Stratospheric Temperatures and Water Loss from Moist Greenhouse Atmospheres of Earth-like Planets

TL;DR

This study uses a climate model to analyze how increasing surface temperatures affect stratospheric water vapor and temperature, highlighting implications for water loss and habitability of Earth-like exoplanets.

Contribution

It demonstrates that at high surface temperatures, the stratosphere warms significantly, enabling water loss, and emphasizes the importance of accurate temperature modeling for habitable zone assessments.

Findings

Stratospheres are cold and dry at low temperatures.

Above 350 K, the stratosphere warms and water vapor increases.

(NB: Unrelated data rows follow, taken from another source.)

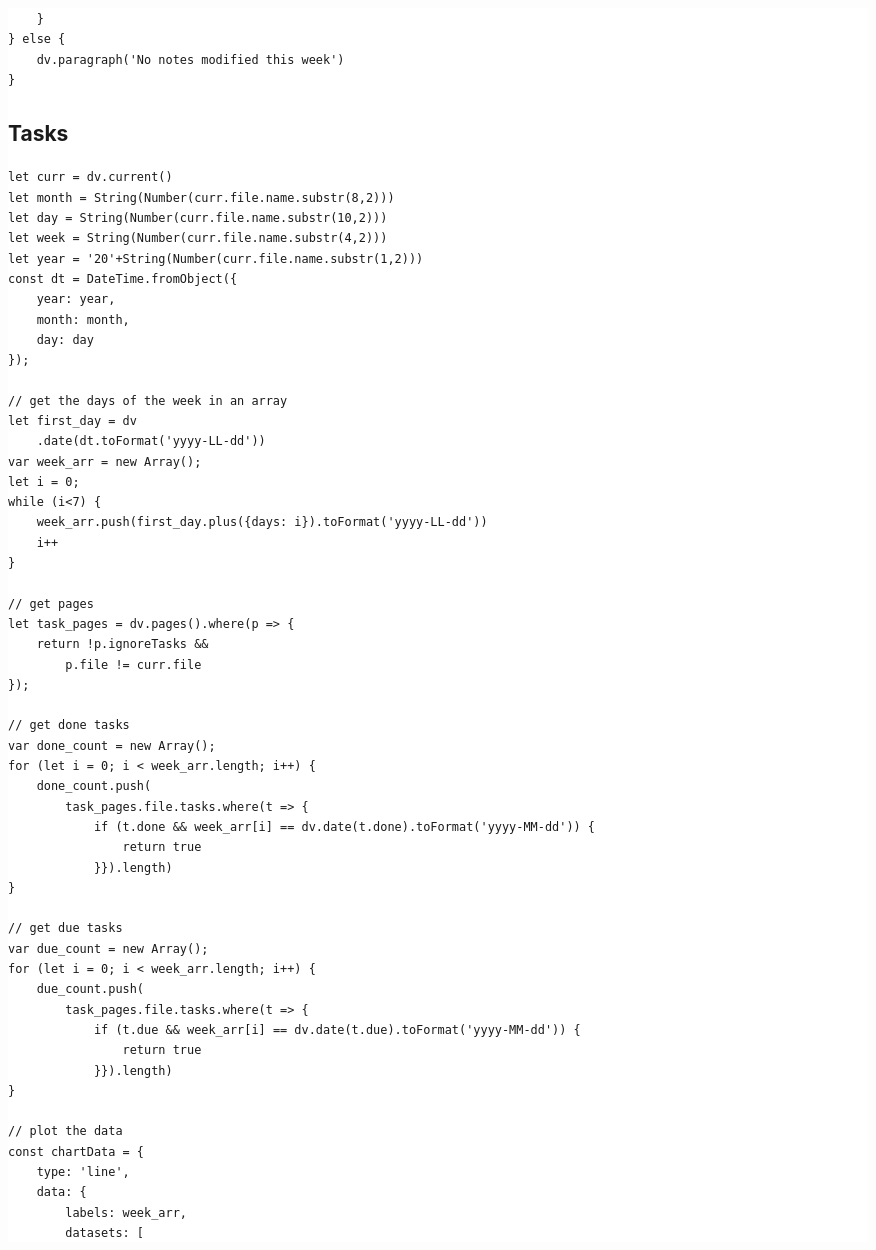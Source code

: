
 ```dataviewjs
	}
} else {
	dv.paragraph('No notes modified this week')
}

```

## Tasks
```dataviewjs
let curr = dv.current()
let month = String(Number(curr.file.name.substr(8,2)))
let day = String(Number(curr.file.name.substr(10,2))) 
let week = String(Number(curr.file.name.substr(4,2)))
let year = '20'+String(Number(curr.file.name.substr(1,2)))
const dt = DateTime.fromObject({
	year: year,
	month: month,
	day: day
});

// get the days of the week in an array
let first_day = dv
	.date(dt.toFormat('yyyy-LL-dd'))
var week_arr = new Array();
let i = 0;
while (i<7) {
	week_arr.push(first_day.plus({days: i}).toFormat('yyyy-LL-dd'))
	i++
}

// get pages
let task_pages = dv.pages().where(p => {
	return !p.ignoreTasks &&
		p.file != curr.file
});

// get done tasks
var done_count = new Array();
for (let i = 0; i < week_arr.length; i++) {
	done_count.push(
		task_pages.file.tasks.where(t => {
			if (t.done && week_arr[i] == dv.date(t.done).toFormat('yyyy-MM-dd')) {
				return true
			}}).length)
}

// get due tasks
var due_count = new Array();
for (let i = 0; i < week_arr.length; i++) {
	due_count.push(
		task_pages.file.tasks.where(t => {
			if (t.due && week_arr[i] == dv.date(t.due).toFormat('yyyy-MM-dd')) {
				return true
			}}).length)
}

// plot the data
const chartData = {  
	type: 'line',  
	data: {  
		labels: week_arr,  
		datasets: [  
```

Upper atmospheric temperatures are lower than gray atmosphere estimates.

Abstract

A radiative-convective climate model is used to calculate stratospheric temperatures and water vapor concentrations for ozone-free atmospheres warmer than that of modern Earth. Cold, dry stratospheres are predicted at low surface temperatures, in agreement with recent 3-D calculations. However, at surface temperatures above 350 K, the stratosphere warms and water vapor becomes a major upper atmospheric constituent, allowing water to be lost by photodissociation and hydrogen escape. Hence, a 'moist greenhouse' explanation for loss of water from Venus, or some exoplanet receiving a comparable amount of stellar radiation, remains a viable hypothesis. Temperatures in the upper parts of such atmospheres are well below those estimated for a gray atmosphere, and this factor should be taken into account when performing 'inverse' climate calculations to determine habitable zone boundaries using 1-D models.